To solve this problem we can combine battery cells to create higher voltages. Building more lemon batteries and connecting them with a metal wire from "+" to "-" adds the voltage from each cell.

The two lemon batteries above, combine to produce a voltage of 1.788 volts. This combination still does not create enough current to light a small bulb. Note the red wire connecting the batteries is joined from "+" (penny) to "-" (galvanized nail).

Four lemon batteries create a voltage of 3.50 volts. We should be able to light up a small device like an LED (Light Emitting Diode). Note the connecting wires go from "+" to "-" on each battery.


To turn on an LED you must determine the "+" and "-" connections. If you look closely at the red plastic base of an LED you will notice a "flat" spot (indicated by arrow above). The wire that comes out beside the flat spot must connect to the "-" side of a battery, the other wire to the "+" side.

Important information about LEDs: LEDs are designed to work at very low voltages (~ 2V) and low currents. They will be damaged if connected to batteries rated at over 2 volts. LEDs require resistors to control current when used with batteries rated at over 2 volts. Lemon batteries produce low current. It is OK to connect an LED to a lemon battery.

In the above image, electrons flow from the "-" (nail) end of our lemon battery through the LED (making it glow) then back to the "+" (penny) end of the battery. This is an electronic circuit. The LED glows dimly with this configuration.

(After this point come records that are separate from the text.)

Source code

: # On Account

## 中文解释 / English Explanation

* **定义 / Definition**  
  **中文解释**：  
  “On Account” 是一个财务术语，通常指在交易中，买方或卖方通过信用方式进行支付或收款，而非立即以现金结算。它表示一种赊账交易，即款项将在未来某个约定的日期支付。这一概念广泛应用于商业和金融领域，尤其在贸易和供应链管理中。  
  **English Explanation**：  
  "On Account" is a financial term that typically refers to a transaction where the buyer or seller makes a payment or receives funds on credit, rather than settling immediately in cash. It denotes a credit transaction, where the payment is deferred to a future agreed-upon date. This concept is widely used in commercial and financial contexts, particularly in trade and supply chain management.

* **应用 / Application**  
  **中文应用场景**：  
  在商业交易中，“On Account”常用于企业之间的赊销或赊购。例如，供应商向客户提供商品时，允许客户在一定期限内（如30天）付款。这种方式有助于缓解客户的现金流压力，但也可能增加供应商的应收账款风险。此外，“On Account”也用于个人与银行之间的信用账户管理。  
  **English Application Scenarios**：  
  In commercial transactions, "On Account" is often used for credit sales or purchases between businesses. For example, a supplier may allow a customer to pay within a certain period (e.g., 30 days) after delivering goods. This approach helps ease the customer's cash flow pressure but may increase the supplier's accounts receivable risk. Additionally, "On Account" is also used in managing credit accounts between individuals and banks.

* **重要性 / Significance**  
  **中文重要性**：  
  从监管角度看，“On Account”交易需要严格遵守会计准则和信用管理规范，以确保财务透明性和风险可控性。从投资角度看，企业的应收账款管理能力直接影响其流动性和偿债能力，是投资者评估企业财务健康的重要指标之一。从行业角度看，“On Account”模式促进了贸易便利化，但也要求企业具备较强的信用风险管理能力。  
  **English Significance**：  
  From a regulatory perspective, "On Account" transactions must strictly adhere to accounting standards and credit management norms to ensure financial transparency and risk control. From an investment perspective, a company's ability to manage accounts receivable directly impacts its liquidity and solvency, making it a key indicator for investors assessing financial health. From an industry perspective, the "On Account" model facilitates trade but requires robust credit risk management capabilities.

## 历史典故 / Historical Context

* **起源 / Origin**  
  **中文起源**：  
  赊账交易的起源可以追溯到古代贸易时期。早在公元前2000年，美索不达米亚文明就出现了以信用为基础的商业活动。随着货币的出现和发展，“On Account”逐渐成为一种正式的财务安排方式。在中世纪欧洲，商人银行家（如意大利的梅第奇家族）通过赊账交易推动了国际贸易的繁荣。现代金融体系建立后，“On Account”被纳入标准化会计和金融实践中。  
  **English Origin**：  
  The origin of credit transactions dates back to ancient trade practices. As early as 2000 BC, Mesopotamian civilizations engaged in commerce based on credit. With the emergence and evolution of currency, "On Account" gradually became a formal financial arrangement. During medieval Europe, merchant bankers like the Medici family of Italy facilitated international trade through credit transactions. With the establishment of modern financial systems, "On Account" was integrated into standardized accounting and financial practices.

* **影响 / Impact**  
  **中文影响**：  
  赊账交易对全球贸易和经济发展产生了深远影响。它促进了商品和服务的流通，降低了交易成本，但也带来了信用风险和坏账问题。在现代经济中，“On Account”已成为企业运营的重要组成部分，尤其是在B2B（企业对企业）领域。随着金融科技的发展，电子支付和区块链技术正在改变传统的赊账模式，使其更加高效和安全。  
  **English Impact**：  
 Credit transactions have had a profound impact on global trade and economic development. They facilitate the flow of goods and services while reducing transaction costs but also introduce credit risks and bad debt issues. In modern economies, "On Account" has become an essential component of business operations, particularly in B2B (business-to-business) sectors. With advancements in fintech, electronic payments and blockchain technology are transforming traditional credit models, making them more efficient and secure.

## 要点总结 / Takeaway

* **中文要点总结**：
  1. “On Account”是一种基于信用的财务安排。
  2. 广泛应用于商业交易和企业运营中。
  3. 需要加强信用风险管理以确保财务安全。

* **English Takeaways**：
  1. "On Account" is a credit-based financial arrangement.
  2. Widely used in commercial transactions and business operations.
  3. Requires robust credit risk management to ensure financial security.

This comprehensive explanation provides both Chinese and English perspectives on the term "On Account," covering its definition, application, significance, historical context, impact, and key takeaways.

Improving your battery. The quality of the copper and zinc can be a problem for a battery like this. Pennies in particular are rarely pure copper. Try substituting a length of 14 gauge copper wire (common house wire) for the penny. Experiment with different lengths and configurations of electrodes. Other sources of zinc and copper may be found in the plumbing supply department of a hardware store.